Cornelia Kunert diskutiert die Bedeutung und den Vorrang der Erste-Person-Perspektive für die Psychotherapie mit Transgender Personen. Sie betrachtet die Zuschreibungen der Geschlechtsidentität aufgrund von anatomischen Verhältnissen des Körpers oder anderen biologischen Daten, als auch die Bezugnahme auf neurologische Erkenntnisse zum Zwecke der Zuordnung zu einem Geschlecht als biologistischen Reduktionismus – zu Lasten der Variabilität des Selbstmodells und der Pluralität der subjektiven Erfahrung des Seins.

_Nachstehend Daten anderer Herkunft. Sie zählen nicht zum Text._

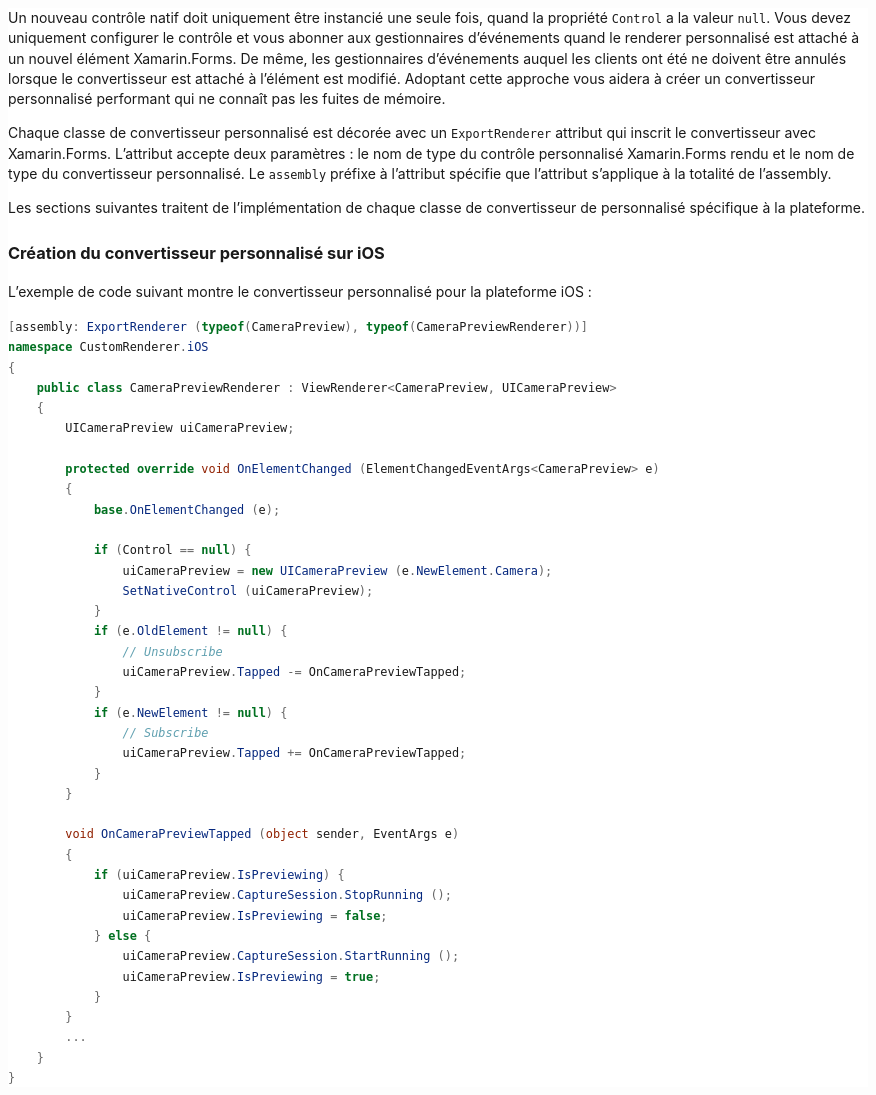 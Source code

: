 Un nouveau contrôle natif doit uniquement être instancié une seule fois, quand la propriété `Control` a la valeur `null`. Vous devez uniquement configurer le contrôle et vous abonner aux gestionnaires d’événements quand le renderer personnalisé est attaché à un nouvel élément Xamarin.Forms. De même, les gestionnaires d’événements auquel les clients ont été ne doivent être annulés lorsque le convertisseur est attaché à l’élément est modifié. Adoptant cette approche vous aidera à créer un convertisseur personnalisé performant qui ne connaît pas les fuites de mémoire.

Chaque classe de convertisseur personnalisé est décorée avec un `ExportRenderer` attribut qui inscrit le convertisseur avec Xamarin.Forms. L’attribut accepte deux paramètres : le nom de type du contrôle personnalisé Xamarin.Forms rendu et le nom de type du convertisseur personnalisé. Le `assembly` préfixe à l’attribut spécifie que l’attribut s’applique à la totalité de l’assembly.

Les sections suivantes traitent de l’implémentation de chaque classe de convertisseur de personnalisé spécifique à la plateforme.

### <a name="creating-the-custom-renderer-on-ios"></a>Création du convertisseur personnalisé sur iOS

L’exemple de code suivant montre le convertisseur personnalisé pour la plateforme iOS :

```csharp
[assembly: ExportRenderer (typeof(CameraPreview), typeof(CameraPreviewRenderer))]
namespace CustomRenderer.iOS
{
    public class CameraPreviewRenderer : ViewRenderer<CameraPreview, UICameraPreview>
    {
        UICameraPreview uiCameraPreview;

        protected override void OnElementChanged (ElementChangedEventArgs<CameraPreview> e)
        {
            base.OnElementChanged (e);

            if (Control == null) {
                uiCameraPreview = new UICameraPreview (e.NewElement.Camera);
                SetNativeControl (uiCameraPreview);
            }
            if (e.OldElement != null) {
                // Unsubscribe
                uiCameraPreview.Tapped -= OnCameraPreviewTapped;
            }
            if (e.NewElement != null) {
                // Subscribe
                uiCameraPreview.Tapped += OnCameraPreviewTapped;
            }
        }

        void OnCameraPreviewTapped (object sender, EventArgs e)
        {
            if (uiCameraPreview.IsPreviewing) {
                uiCameraPreview.CaptureSession.StopRunning ();
                uiCameraPreview.IsPreviewing = false;
            } else {
                uiCameraPreview.CaptureSession.StartRunning ();
                uiCameraPreview.IsPreviewing = true;
            }
        }
        ...
    }
}
```
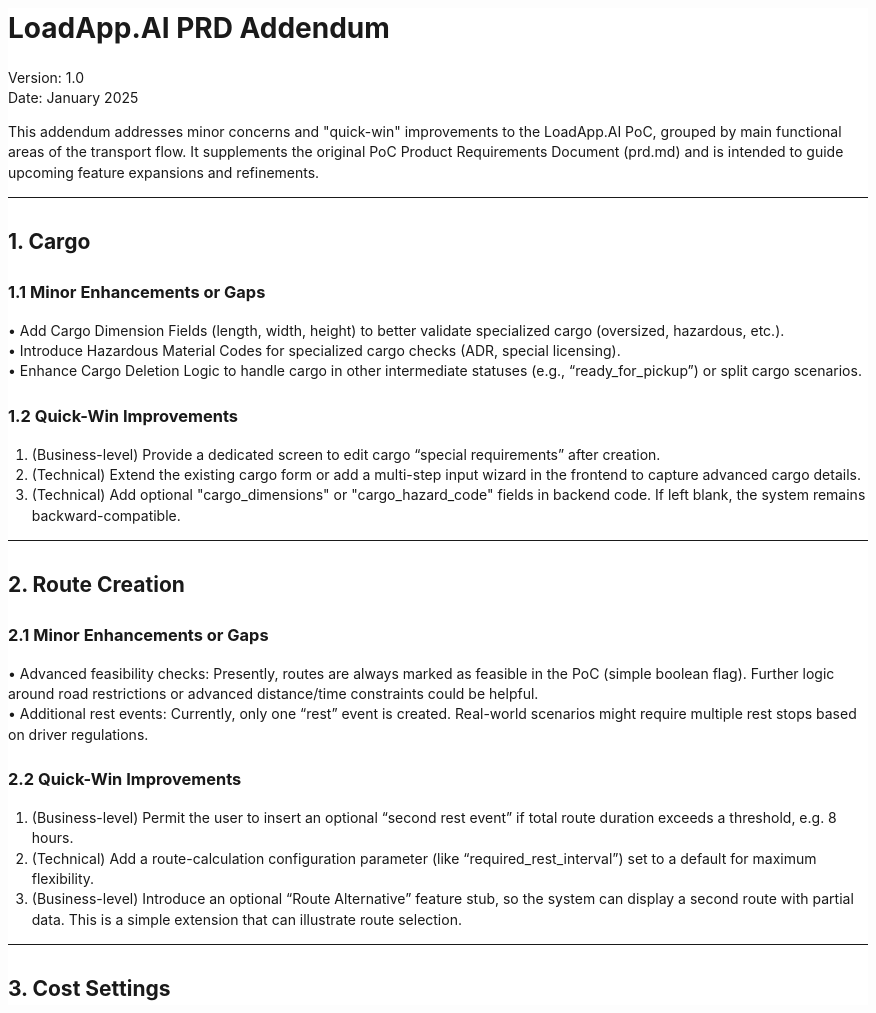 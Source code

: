 # LoadApp.AI PRD Addendum
Version: 1.0  
Date: January 2025

This addendum addresses minor concerns and "quick-win" improvements to the LoadApp.AI PoC, grouped by main functional areas of the transport flow. It supplements the original PoC Product Requirements Document (prd.md) and is intended to guide upcoming feature expansions and refinements.

---

## 1. Cargo

### 1.1 Minor Enhancements or Gaps
• Add Cargo Dimension Fields (length, width, height) to better validate specialized cargo (oversized, hazardous, etc.).  
• Introduce Hazardous Material Codes for specialized cargo checks (ADR, special licensing).  
• Enhance Cargo Deletion Logic to handle cargo in other intermediate statuses (e.g., “ready_for_pickup”) or split cargo scenarios.  

### 1.2 Quick-Win Improvements
1. (Business-level) Provide a dedicated screen to edit cargo “special requirements” after creation.  
2. (Technical) Extend the existing cargo form or add a multi-step input wizard in the frontend to capture advanced cargo details.  
3. (Technical) Add optional "cargo_dimensions" or "cargo_hazard_code" fields in backend code. If left blank, the system remains backward-compatible.

---

## 2. Route Creation

### 2.1 Minor Enhancements or Gaps
• Advanced feasibility checks: Presently, routes are always marked as feasible in the PoC (simple boolean flag). Further logic around road restrictions or advanced distance/time constraints could be helpful.  
• Additional rest events: Currently, only one “rest” event is created. Real-world scenarios might require multiple rest stops based on driver regulations.

### 2.2 Quick-Win Improvements
1. (Business-level) Permit the user to insert an optional “second rest event” if total route duration exceeds a threshold, e.g. 8 hours.  
2. (Technical) Add a route-calculation configuration parameter (like “required_rest_interval”) set to a default for maximum flexibility.  
3. (Business-level) Introduce an optional “Route Alternative” feature stub, so the system can display a second route with partial data. This is a simple extension that can illustrate route selection.

---

## 3. Cost Settings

Lisa Wanner und Finn* L. Landsteiner befassen sich mit Fragen zu vielfältigen Geschlechtlichkeiten in psychotherapeutischen Räumen und erörtern die ambivalente Rolle von Psychotherapeut_innen als Vertreter_innen eines machtstützenden Systems, das gleichzeitig individuelle Selbstbestimmung stärken soll. Aus ihren Überlegungen leiten sie spezifische Bestärkungs- und Gefahrenpotentiale psychotherapeutischer Räume und Reflexionsebenen für Psychotherapeut_innen ab.
Die Originalarbeiten und Übersichtsartikel werden ergänzt durch zum Themenschwerpunkt passende Buchrezensionen.
Wir haben den Autor_innen freigestellt, welche Art der gendergerechten Sprache bzw. Schreibweise sie bevorzugen – so bilden die Texte auch verschiedene Aspekte dieser Bemühungen ab. Die Uneinheitlichkeit ist gewollt und macht Vielfalt auch hier sichtbar.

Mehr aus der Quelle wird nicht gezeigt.